Sono gli anni ’70-’80, la piaga dell’AIDS e dell’eroina affliggono la società e ancora non si sa come arginarle; la malattia spezza la vita di giovani anti-eroi poco più che ventenni e Nan si trova immersa completamente in questo mondo.

Un mondo che vive intensamente e che emerge esplicitamente nei suoi scatti.

The Ballad of Sexual Dependency (Aperture Foundation, 1986), oltre a essere un libro meraviglioso, è anche uno slideshow, in cui la Goldin ha racchiuso le fotografie di quegli anni scattate a New York.

Ciò a cui si assiste è la vita della Goldin, un diario intimo caratterizzato dai sentimenti più diversi: paura del futuro, amore, sofferenza, amicizia, depressione, ma anche voglia di vivere.

L’artista stessa afferma: «non ho mai creduto che un solo ritratto possa determinare un soggetto, ma credo in una pluralità di immagini che testimonino la complessità della vita».

Nan racconta il suo mondo e i legami amicali di una vita, con una tale intensità che naturalmente non passano inosservati alla critica; così nel 1996 realizza la prima personale al Whitney Museum di New York, sede in cui presenta un secondo meraviglioso progetto: I’ll be Your Mirror, sull’omosessualità.

Chi ha sempre ammesso il debito verso Nan Goldin è Terry Richardson che più di ogni altro ha saputo sfruttare i social network e la fotografia diaristica per affermarsi come fotografo di fama internazionale.

©Terry Richardson
©Terry Richardson

Di Terry si conosce tutto, grazie al suo lavoro. Se osserviamo le sue immagini, non vi è nessuna differenza tra gli scatti privati e quelli realizzati per la moda: non utilizza una tecnica ricercata e perfetta, ma è caratterizzata da inquadrature casuali e per di più realizzate con qualsiasi mezzo, da una reflex alla fotocamera del cellulare.

Fece scandalo nel 2004 con la pubblicazione del libro Kibosh, che per citare lo studioso Claudio Marra «è una gioiosa reinvenzione della fotografia pornografica, alleggerita da tutti i suoi codici rappresentativi, grazie allo stile “familiare” e antiformalista”».

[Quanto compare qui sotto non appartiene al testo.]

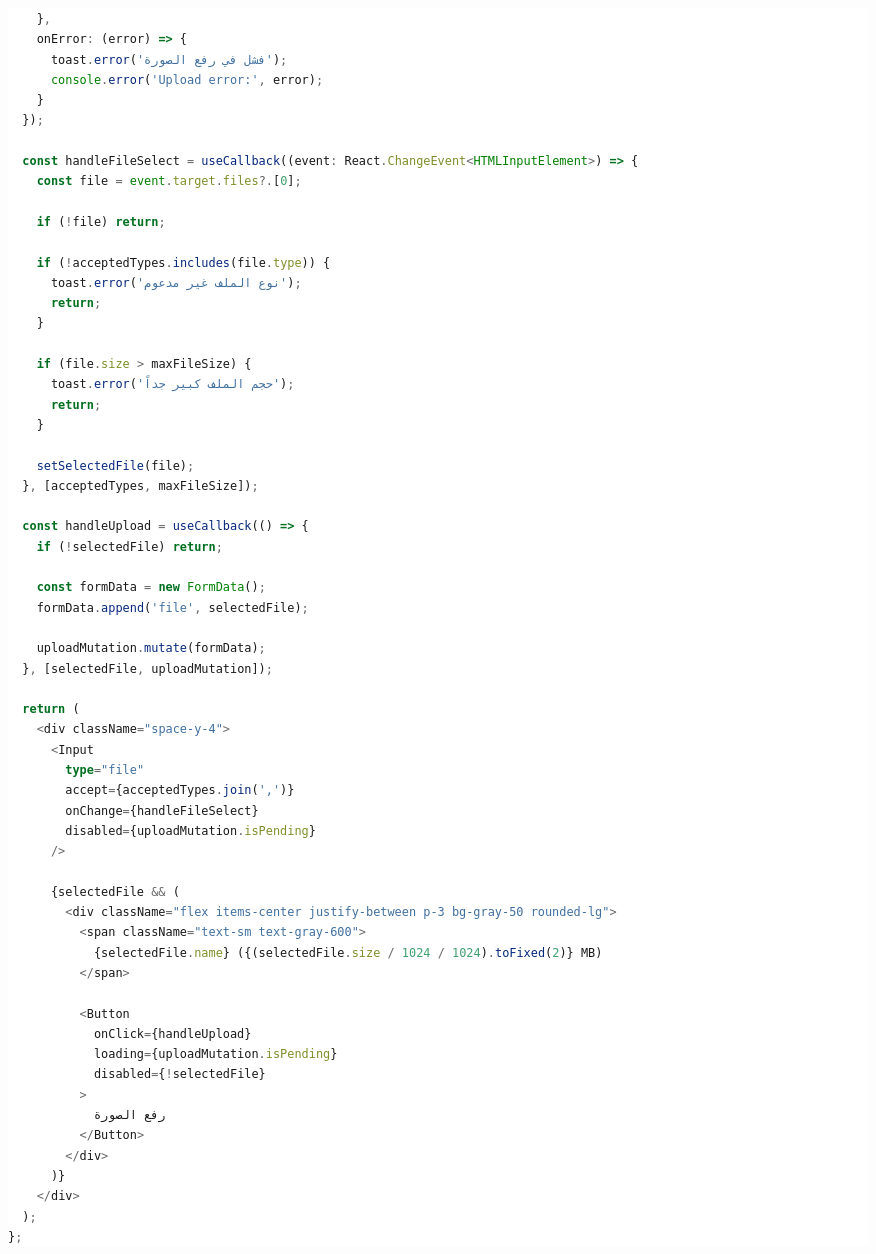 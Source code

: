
 ```typescript
    },
    onError: (error) => {
      toast.error('فشل في رفع الصورة');
      console.error('Upload error:', error);
    }
  });

  const handleFileSelect = useCallback((event: React.ChangeEvent<HTMLInputElement>) => {
    const file = event.target.files?.[0];
    
    if (!file) return;
    
    if (!acceptedTypes.includes(file.type)) {
      toast.error('نوع الملف غير مدعوم');
      return;
    }
    
    if (file.size > maxFileSize) {
      toast.error('حجم الملف كبير جداً');
      return;
    }
    
    setSelectedFile(file);
  }, [acceptedTypes, maxFileSize]);

  const handleUpload = useCallback(() => {
    if (!selectedFile) return;
    
    const formData = new FormData();
    formData.append('file', selectedFile);
    
    uploadMutation.mutate(formData);
  }, [selectedFile, uploadMutation]);

  return (
    <div className="space-y-4">
      <Input
        type="file"
        accept={acceptedTypes.join(',')}
        onChange={handleFileSelect}
        disabled={uploadMutation.isPending}
      />
      
      {selectedFile && (
        <div className="flex items-center justify-between p-3 bg-gray-50 rounded-lg">
          <span className="text-sm text-gray-600">
            {selectedFile.name} ({(selectedFile.size / 1024 / 1024).toFixed(2)} MB)
          </span>
          
          <Button
            onClick={handleUpload}
            loading={uploadMutation.isPending}
            disabled={!selectedFile}
          >
            رفع الصورة
          </Button>
        </div>
      )}
    </div>
  );
};
```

Un condensato di immagini private che vengono esibite e vissute con assoluta libertà, le quali venivano caricate sul suo photolog Terry Richardson’s Diary, avviato nel 2010.

Diari privati che diventano pubblici, pagine che nascono per essere condivise e che hanno mutato il nostro modo di osservare.

Ciò che una volta era tabù ora è diventato normalità, andando talune volte, oltre ogni limite; ma la condivisione non sempre è negativa, forse perché l’abbiamo assimilata ed è così che iniziamo a conoscere problemi, gioie e dolori che prima non ci erano noti e che invece ora diventano oggetto di discussione e confronto.

Paul Auster diceva: «pensi che a te non succederà mai, che sei l’unica persona al mondo a cui queste cose non succederanno mai e poi, a una a una, cominciano a succederti tutte, esattamente come succedono a tutti gli altri». In Diario d’inverno, Auster racconta la vita di un uomo che va alla ricerca della verità, non verità universali, ma quelle più semplice, spietate e dolorose, quelle che riguardano se stesso e la propria quotidianità.

Testo di ©Claudia Stritof. Tutti i diritti riservati.